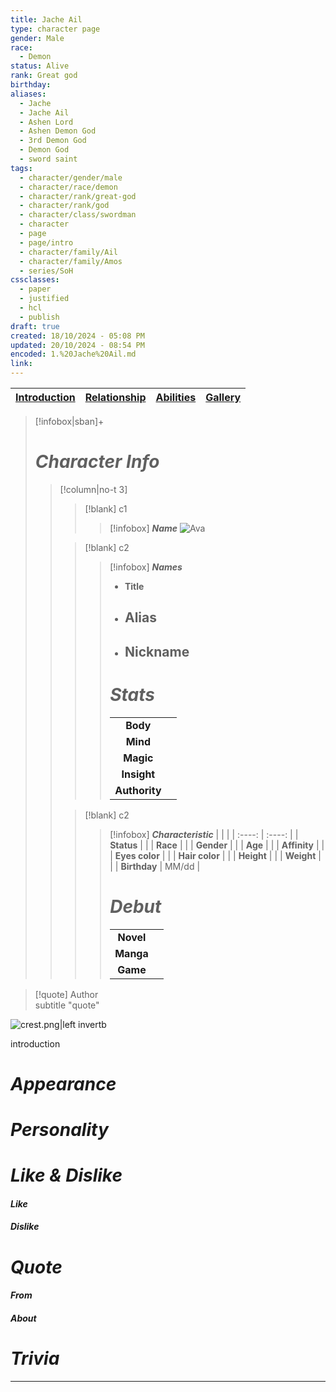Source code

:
 ```yaml
---
title: Jache Ail
type: character page
gender: Male
race:
  - Demon
status: Alive
rank: Great god
birthday: 
aliases:
  - Jache
  - Jache Ail
  - Ashen Lord
  - Ashen Demon God
  - 3rd Demon God
  - Demon God
  - sword saint
tags:
  - character/gender/male
  - character/race/demon
  - character/rank/great-god
  - character/rank/god
  - character/class/swordman
  - character
  - page
  - page/intro
  - character/family/Ail
  - character/family/Amos
  - series/SoH
cssclasses:
  - paper
  - justified
  - hcl
  - publish
draft: true
created: 18/10/2024 - 05:08 PM
updated: 20/10/2024 - 08:54 PM
encoded: 1.%20Jache%20Ail.md
link: 
---
```


| [Introduction](1.%20Jache%20Ail.md) | [Relationship](2.%20jache%20relationship.md) | [Abilities](3.%20Jache%20abilities.md) | [Gallery](4.%20Jache%20Gallery.md)|
|---|---|---|---|

>[!infobox|sban]+
> # ***Character Info*** 
>> [!column|no-t 3]
>>> [!blank] c1
>>>> [!infobox]  ***Name***
>>>> ![Ava](ava.png)
>>
>>> [!blank] c2
>>>> [!infobox] ***Names***
>>>> - **Title**
>>>> - **Alias**
>>>> 	- 
>>>> - **Nickname**
>>>> 	- 
>>>> 
>>>> # ***Stats***
>>>> |  |  | 
>>>> | :----: | :----: | 
>>>> | **Body** |  |
>>>> | **Mind** |  |
>>>> | **Magic** |  |
>>>> | **Insight** |  |
>>>> | **Authority** | |
>> 
>>> [!blank] c2
>>>> [!infobox] ***Characteristic***
>>>> |  |  | 
>>>> | :----: | :----: |
>>>> | **Status** |  | 
>>>> | **Race** |  | 
>>>> | **Gender** |  |
>>>> | **Age** |  |
>>>> | **Affinity** |  |
>>>> | **Eyes color** |  |
>>>> | **Hair color** | |
>>>> | **Height** |  |
>>>> | **Weight** |  |
>>>> | **Birthday** | MM/dd |
>>>> 
>>>> # ***Debut***
>>>> |  |     |
>>>> | :---: | :---: |
>>>> | **Novel** |  |
>>>> | **Manga** |  |
>>>> | **Game** | |

> [!quote] Author <br> subtitle
> "quote"


![crest.png|left invertb](crest.png)

introduction


# *Appearance*



# *Personality*



# *Like & Dislike*

####  *Like*



####  *Dislike*



# *Quote*



####  *From* 



####  *About*



# *Trivia* 



---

- What you should do -
If the data includes images, omit them, and set down everything else exactly as above.

- Response area -
Source code

:
 ```yaml
---
title: Jache Ail
type: character page
gender: Male
race:
  - Demon
status: Alive
rank: Great god
birthday: 
aliases:
  - Jache
  - Jache Ail
  - Ashen Lord
  - Ashen Demon God
  - 3rd Demon God
  - Demon God
  - sword saint
tags:
  - character/gender/male
  - character/race/demon
  - character/rank/great-god
  - character/rank/god
  - character/class/swordman
  - character
  - page
  - page/intro
  - character/family/Ail
  - character/family/Amos
  - series/SoH
cssclasses:
  - paper
  - justified
  - hcl
  - publish
draft: true
created: 18/10/2024 - 05:08 PM
updated: 20/10/2024 - 08:54 PM
encoded: 1.%20Jache%20Ail.md
link: 
---
```


| [Introduction](1.%20Jache%20Ail.md) | [Relationship](2.%20jache%20relationship.md) | [Abilities](3.%20Jache%20abilities.md) | [Gallery](4.%20Jache%20Gallery.md)|
|---|---|---|---|

>[!infobox|sban]+
> # ***Character Info*** 
>> [!column|no-t 3]
>>> [!blank] c1
>>>> [!infobox]  ***Name***
>>>> ![Ava](ava.png)
>>
>>> [!blank] c2
>>>> [!infobox] ***Names***
>>>> - **Title**
>>>> - **Alias**
>>>> 	- 
>>>> - **Nickname**
>>>> 	- 
>>>> 
>>>> # ***Stats***
>>>> |  |  | 
>>>> | :----: | :----: | 
>>>> | **Body** |  |
>>>> | **Mind** |  |
>>>> | **Magic** |  |
>>>> | **Insight** |  |
>>>> | **Authority** | |
>> 
>>> [!blank] c2
>>>> [!infobox] ***Characteristic***
>>>> |  |  | 
>>>> | :----: | :----: |
>>>> | **Status** |  | 
>>>> | **Race** |  | 
>>>> | **Gender** |  |
>>>> | **Age** |  |
>>>> | **Affinity** |  |
>>>> | **Eyes color** |  |
>>>> | **Hair color** | |
>>>> | **Height** |  |
>>>> | **Weight** |  |
>>>> | **Birthday** | MM/dd |
>>>> 
>>>> # ***Debut***
>>>> |  |     |
>>>> | :---: | :---: |
>>>> | **Novel** |  |
>>>> | **Manga** |  |
>>>> | **Game** | |

> [!quote] Author <br> subtitle
> "quote"


![crest.png|left invertb](crest.png)

introduction


# *Appearance*



# *Personality*



# *Like & Dislike*

####  *Like*



####  *Dislike*



# *Quote*



####  *From* 



####  *About*



# *Trivia* 



---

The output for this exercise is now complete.